Once again we are visited by the Blackcap. This vagrant has come by our garden in the autumn almost every year for a long time now. They are not breeding birds in Iceland and most likely come from Scandinavia. They have been spotted all around the country this autumn.
This Red-flanked Bluetail is a first for Iceland! Two birds were spotted last week. These beautiful birds are supposed to fly south to warmer climates in winter. Their summer habitat is in Northern Asia and Northeast Europe, as far as Finland. They winter in Southeast Asia.
The Red-flanked Bluetail has been a rare vagrant in Western Europe but has lately been spotted more often, mostly in Great Britain. This one was obviously blown off course and ended up in Southeast Iceland, in the fishing village of Höfn in Hornafjörður.
ORNOSK’s picture of the Red-flanked Bluetail appeared in Iceland’s leading newspaper: http://www.mbl.is/frettir/innlent/2017/10/24/flaekingsfugla_hrekur_til_islands/
The Wren is very busy these days catching winter moths. It seems to be a great part of its diet at this time of year. This clever little bird is very diligent and picks them off the walls and in crevices where they might hide.
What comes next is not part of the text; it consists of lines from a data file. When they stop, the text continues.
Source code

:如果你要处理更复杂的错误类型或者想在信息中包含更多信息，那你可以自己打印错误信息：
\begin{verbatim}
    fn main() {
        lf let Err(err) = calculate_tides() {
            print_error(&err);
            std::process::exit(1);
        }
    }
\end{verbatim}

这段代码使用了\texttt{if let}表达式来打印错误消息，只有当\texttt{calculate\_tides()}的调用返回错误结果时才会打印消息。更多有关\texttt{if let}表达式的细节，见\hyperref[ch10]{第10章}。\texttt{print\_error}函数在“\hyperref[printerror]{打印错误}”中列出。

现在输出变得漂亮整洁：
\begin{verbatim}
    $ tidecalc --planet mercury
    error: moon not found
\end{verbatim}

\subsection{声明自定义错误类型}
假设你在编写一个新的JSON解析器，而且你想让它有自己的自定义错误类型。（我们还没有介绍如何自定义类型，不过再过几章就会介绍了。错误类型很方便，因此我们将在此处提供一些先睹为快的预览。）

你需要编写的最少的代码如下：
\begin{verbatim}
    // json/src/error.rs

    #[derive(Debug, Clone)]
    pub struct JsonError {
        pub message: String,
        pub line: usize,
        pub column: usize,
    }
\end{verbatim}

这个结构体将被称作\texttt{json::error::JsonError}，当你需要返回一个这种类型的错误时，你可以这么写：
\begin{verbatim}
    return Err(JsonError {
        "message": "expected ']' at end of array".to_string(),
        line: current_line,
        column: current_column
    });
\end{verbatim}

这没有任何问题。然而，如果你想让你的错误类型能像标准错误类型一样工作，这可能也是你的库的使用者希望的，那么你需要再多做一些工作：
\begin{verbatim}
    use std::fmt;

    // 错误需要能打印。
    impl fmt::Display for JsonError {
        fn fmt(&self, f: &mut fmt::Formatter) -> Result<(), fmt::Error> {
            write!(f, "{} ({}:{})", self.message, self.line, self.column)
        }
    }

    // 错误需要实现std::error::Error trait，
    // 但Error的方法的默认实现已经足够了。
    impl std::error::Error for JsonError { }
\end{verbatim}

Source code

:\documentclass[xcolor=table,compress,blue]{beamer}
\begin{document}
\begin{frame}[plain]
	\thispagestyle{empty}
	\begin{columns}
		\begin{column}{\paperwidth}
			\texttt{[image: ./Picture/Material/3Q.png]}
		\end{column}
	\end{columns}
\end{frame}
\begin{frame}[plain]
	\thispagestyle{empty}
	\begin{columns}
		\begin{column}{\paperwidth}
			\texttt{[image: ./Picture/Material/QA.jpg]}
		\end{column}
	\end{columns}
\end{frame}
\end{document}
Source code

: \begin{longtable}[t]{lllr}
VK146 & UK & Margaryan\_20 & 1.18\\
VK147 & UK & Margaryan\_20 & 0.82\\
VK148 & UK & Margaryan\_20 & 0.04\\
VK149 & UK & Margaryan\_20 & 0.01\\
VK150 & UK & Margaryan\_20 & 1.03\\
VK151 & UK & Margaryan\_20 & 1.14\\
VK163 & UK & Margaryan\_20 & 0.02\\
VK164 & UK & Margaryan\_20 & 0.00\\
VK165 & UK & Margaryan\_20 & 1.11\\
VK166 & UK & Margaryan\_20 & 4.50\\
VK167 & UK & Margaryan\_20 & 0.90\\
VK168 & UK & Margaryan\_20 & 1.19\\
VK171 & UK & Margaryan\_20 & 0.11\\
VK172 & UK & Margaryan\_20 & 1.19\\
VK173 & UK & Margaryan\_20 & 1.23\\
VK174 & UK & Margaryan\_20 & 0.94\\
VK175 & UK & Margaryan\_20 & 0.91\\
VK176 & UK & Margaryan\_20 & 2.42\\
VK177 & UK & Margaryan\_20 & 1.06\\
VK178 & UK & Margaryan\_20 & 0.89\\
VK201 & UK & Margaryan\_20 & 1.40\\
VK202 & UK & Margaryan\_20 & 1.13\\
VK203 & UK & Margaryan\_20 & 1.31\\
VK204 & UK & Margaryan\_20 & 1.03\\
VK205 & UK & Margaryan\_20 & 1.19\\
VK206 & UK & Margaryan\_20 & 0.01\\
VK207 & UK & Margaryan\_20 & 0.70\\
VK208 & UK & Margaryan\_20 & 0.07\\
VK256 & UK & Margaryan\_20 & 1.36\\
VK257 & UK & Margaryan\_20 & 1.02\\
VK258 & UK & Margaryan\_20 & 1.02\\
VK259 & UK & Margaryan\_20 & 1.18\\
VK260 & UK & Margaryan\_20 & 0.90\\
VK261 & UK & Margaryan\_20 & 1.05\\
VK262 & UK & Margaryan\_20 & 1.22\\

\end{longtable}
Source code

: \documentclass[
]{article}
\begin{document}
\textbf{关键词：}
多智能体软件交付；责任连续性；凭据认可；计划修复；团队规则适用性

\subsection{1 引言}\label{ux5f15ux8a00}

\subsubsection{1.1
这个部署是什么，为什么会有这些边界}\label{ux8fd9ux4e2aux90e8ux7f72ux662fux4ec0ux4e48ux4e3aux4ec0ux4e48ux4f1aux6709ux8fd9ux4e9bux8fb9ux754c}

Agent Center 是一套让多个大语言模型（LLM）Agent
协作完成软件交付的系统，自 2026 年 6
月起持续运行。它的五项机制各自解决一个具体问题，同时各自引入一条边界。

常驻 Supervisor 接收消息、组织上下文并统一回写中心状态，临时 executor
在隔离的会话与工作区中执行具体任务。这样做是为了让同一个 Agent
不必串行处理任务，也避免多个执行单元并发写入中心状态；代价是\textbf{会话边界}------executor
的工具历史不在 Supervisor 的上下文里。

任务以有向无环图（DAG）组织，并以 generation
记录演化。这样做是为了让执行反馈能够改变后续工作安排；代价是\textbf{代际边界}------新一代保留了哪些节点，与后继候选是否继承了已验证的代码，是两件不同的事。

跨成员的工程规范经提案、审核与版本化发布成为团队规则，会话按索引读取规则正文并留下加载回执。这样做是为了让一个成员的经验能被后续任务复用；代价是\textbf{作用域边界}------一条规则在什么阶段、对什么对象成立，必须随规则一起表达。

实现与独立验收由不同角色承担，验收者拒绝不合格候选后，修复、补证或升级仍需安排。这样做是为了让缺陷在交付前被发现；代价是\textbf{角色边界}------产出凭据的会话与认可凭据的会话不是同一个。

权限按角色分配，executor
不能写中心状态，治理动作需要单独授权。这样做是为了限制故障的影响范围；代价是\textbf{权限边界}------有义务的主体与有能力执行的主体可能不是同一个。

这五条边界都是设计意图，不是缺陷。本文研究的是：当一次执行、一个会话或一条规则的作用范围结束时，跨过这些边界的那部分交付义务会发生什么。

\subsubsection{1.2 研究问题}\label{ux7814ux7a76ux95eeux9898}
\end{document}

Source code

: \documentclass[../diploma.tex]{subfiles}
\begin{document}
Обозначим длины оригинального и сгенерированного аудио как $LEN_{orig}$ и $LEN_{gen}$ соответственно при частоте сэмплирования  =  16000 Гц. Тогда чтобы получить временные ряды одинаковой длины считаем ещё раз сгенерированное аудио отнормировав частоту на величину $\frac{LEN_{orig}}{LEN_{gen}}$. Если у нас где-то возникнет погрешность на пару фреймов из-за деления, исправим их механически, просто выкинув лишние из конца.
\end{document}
One has claimed our house as his own private property, driving others away with force, and cleaning the moths off the walls like a perfect little housekeeper.
There are more Wrens this autumn than often before so this summer seems to have been a prosperous one.
The Red-eyed Vireo is an American vagrant and a near annual in Iceland. This autumn two have been spotted in Iceland, one in Stokkseyri and the other near the neighbouring village Eyrarbakki, in Floi Reserve.
This is the third year in a row that a Red-eyed Vireo is spotted in the same garden in Stokkseyri – nice coincident that. The birds that fly off course, way over the North Atlantic, will not survive the winter in Iceland. Their winter habitat is in warmer climates, in lowland forests in South America.
The Ptarmigan is getting ready for winter. Its plumage is changing from the earthen colours of its summer habitat to the white of the winter snows.
It seems there are more Ptarmigans now than often before. The summer was a good one for breeding and in the forests that we frequent we see groups of them. These are probably parents with their grown young ones from early summer but the chicks are often 10-12 in one breeding.
A lot of hustle and bustle on the feeding tray while the birds come and go. More want to join the pack than fit the tray but we make sure to fill up frequently so that hopefully none will go away without having had a morsel.
It has been exceptionally lively in the garden for the last few days. It has been raining with some heavy winds which makes the garden a good place to find food and shelter in.
There have been the usual Redpolls, up to 25 of them, seven Blackbirds, lots of Redwings and Starlings, two Goldcrests and a Wren. Then there are the Crossbills that have taken a liking to our garden and there were at least nine of them here this morning. But the most unusual ones here are the Siskins. Their numbers have grown from last week and now there are at least 12 of them.
We wake up in the morning with the Siskins chittering outside our bedroom window. It is such a lovely start to the day.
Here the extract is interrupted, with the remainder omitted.